Myself, brother Jody, brother-in-law Robert, Dan, and Pete left Gautier at 9:00 Friday morning and made the run to Venice to top off with fuel. We left Cypress Cove around 1:00 in the afternoon after having a great hamburger at the resturant. We made bait at the Cognac on the way out and they were perfect size hardtails. We made the run out 80 miles and got close to the rig we wanted to fish, when I got there a friend of mine called me on the radio and said they just released a 400# Blue. So out went the spread for the 1st time. We trolled for maybe 15 minutes when the right rigger popped and the hook came tight on a ****** and she put on a show. We had just started trolling so we didn't have any cameras out in time to get any pictures her jumping.
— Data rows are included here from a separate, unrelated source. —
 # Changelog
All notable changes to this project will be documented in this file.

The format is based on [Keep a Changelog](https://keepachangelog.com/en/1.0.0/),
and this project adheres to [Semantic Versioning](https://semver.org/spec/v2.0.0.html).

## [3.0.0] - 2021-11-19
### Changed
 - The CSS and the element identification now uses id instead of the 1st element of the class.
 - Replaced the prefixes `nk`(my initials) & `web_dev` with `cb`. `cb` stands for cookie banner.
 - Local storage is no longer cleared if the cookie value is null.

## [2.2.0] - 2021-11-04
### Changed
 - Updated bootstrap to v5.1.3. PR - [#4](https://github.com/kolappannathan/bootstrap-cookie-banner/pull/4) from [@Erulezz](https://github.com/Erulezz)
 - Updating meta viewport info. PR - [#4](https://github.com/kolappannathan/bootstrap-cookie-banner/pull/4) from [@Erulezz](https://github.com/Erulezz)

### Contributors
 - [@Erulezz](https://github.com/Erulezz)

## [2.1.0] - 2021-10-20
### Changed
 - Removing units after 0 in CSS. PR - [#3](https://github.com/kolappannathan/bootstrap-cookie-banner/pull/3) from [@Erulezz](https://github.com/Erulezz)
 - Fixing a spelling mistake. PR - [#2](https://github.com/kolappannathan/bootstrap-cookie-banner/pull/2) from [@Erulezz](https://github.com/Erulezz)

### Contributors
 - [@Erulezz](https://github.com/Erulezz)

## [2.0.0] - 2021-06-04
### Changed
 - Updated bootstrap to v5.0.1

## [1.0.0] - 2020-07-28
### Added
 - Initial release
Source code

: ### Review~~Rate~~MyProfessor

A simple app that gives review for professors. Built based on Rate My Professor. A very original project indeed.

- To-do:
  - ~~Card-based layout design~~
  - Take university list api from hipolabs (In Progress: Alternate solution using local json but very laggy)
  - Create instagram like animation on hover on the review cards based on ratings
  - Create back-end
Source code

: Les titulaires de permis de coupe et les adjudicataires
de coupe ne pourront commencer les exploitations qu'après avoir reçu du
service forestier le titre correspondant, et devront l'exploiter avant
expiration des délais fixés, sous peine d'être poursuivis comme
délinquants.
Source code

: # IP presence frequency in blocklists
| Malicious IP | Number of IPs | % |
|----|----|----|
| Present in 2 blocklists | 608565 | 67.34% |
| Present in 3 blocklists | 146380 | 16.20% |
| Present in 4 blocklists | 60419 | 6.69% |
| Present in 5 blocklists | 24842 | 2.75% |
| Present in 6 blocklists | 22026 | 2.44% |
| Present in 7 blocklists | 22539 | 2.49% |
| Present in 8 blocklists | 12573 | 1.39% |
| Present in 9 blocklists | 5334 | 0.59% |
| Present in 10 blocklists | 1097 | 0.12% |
We got her up to the boat got some pics and made a release. We were so excited that I forgot to get the tad stick out and tag her. We then moved on and started live baiting for tuna till dark. We caught one yellow before dark on a livey, it was Roberts 1st yellow. At dark we caught one yellow on a diamond jig and a bunch of blacks, but it was dead as far as the surface action goes. At daylight we went back to the rig and started live baiting with no takers. When then switched over to chunking and got 2 more yellows by 8:00. When the 4th one hit the deck I told them we had enough tuna so we started trolling toward the north with no bites. Once we reached the green water we picked up and ran back toward MS. On the way home we stopped and picked up 3 AJ's and a quick limit of snapper. It was a great 1st bluewater trip on this boat. I am going to post some pics and please don't rip me on the pics of the white. Hope everbody had a great 4th of July weekend.


----------



## Downtime2 (Sep 27, 2007)

Nice catch!


----------



## "reel" spear-it (Oct 11, 2007)

Great job! Looks like alot of fun.


----------



## Radiater (Mar 1, 2008)

Lee, That 36' looks like a fish catching machine. Congrats!


----------



## brnbser (Oct 1, 2007)

great job! congrats


----------



## Strictly Bizness (Oct 2, 2007)

Congrats Lee. Thanks for posting.


----------



## David Ridenour (Sep 28, 2007)

What a great start! I hope this is a sign your boat has good mojo. Thanks for the post and pictures.


----------